Warning: This content has not yet been fully revised for this year.
Professor Arnold is willing to advise one of the following research-y projects. Others may be permitted if you have a very clear proposal, discussed well in advance.
(You may notice some commonalities among these ideas. That’s intentional.)
Decompose and Recompose Complex Sentences using Simple Sentences
Writers sometimes like to write really long and complicated sentences because those are the first things that come to mind and it’s easy to just keep typing and get your ideas out there but it’s not really clear what you’re trying to say and you’re thinking while you’re writing so you end up with this big long train of thought that’s hard for people to follow and it would be really helpful to readers if the writer could split the big sentence apart into little sentences that are simpler but sometimes there are actually complicated things that the writer is trying to explain and the simple little sentences get hard to follow so we don’t necessary want to do this entirely automatically so it would be helpful to have the writer stay in control of this process.
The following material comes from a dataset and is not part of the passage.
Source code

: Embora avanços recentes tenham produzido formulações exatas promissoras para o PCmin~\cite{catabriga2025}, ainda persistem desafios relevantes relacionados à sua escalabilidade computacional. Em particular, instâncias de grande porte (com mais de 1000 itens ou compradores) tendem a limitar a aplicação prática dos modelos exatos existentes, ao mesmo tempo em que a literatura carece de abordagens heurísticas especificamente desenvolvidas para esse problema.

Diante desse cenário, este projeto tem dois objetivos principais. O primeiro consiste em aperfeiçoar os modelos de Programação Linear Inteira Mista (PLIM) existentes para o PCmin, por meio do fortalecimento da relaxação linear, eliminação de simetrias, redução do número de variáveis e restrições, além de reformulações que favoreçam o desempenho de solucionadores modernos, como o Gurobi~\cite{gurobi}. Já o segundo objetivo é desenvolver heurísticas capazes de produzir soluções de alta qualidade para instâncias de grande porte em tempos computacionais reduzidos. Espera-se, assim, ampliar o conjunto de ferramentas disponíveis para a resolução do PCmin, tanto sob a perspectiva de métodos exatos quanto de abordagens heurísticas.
So:
- Task 1: Complex input sentence in, set of simpler sentences out.
- Task 2: Set of simple sentences in, combined sentence out.
Possible dataset: BiSECT Dataset | Papers With Code. There are also “sentence combination” exercises that language students do; there are probably some datasets from those.
Predictive Text from Very Rough Drafts (e.g., rambling speech)
Speech recognition technology is a powerful and efficient way to enter text on a touchscreen device, but many people don’t use it. One reason is that it is cognitively challenging: you must think of exactly what to say, and how to say it clearly enough to be understood, on the first time, potentially in a distracting or non-private environment. But what if you could first “think out loud” about what you want to say, perhaps whispering a stream of consciousness to your phone—then your phone would give you (a) an outline of the main points you wanted to say and (b) really accurate predictions about what word to type next in order to say it?
-
Input: a “stream of consciousness” rambling about something you want to communicate, likely already in text form (perhaps by a low-quality speech recognizer)
- Training data could be generated automatically by corrupting ground-truth outputs in various ways.
-
Output: a prediction of the next word to be typed in the final message you want to send.
Other language tasks
- Paraphrasing using any-to-any translation
- Mining Wikipedia edit history (or other datasets, like Newsela) for data on editing language
- Language models that learn to generate “blanks” that a writer would need to fill in
De-EQ
Given a sound corrupted by a random EQ curve or other processing step, predict the parameters for that processing step. This kind of task is called self supervised learning. See Microsoft’s HEXA.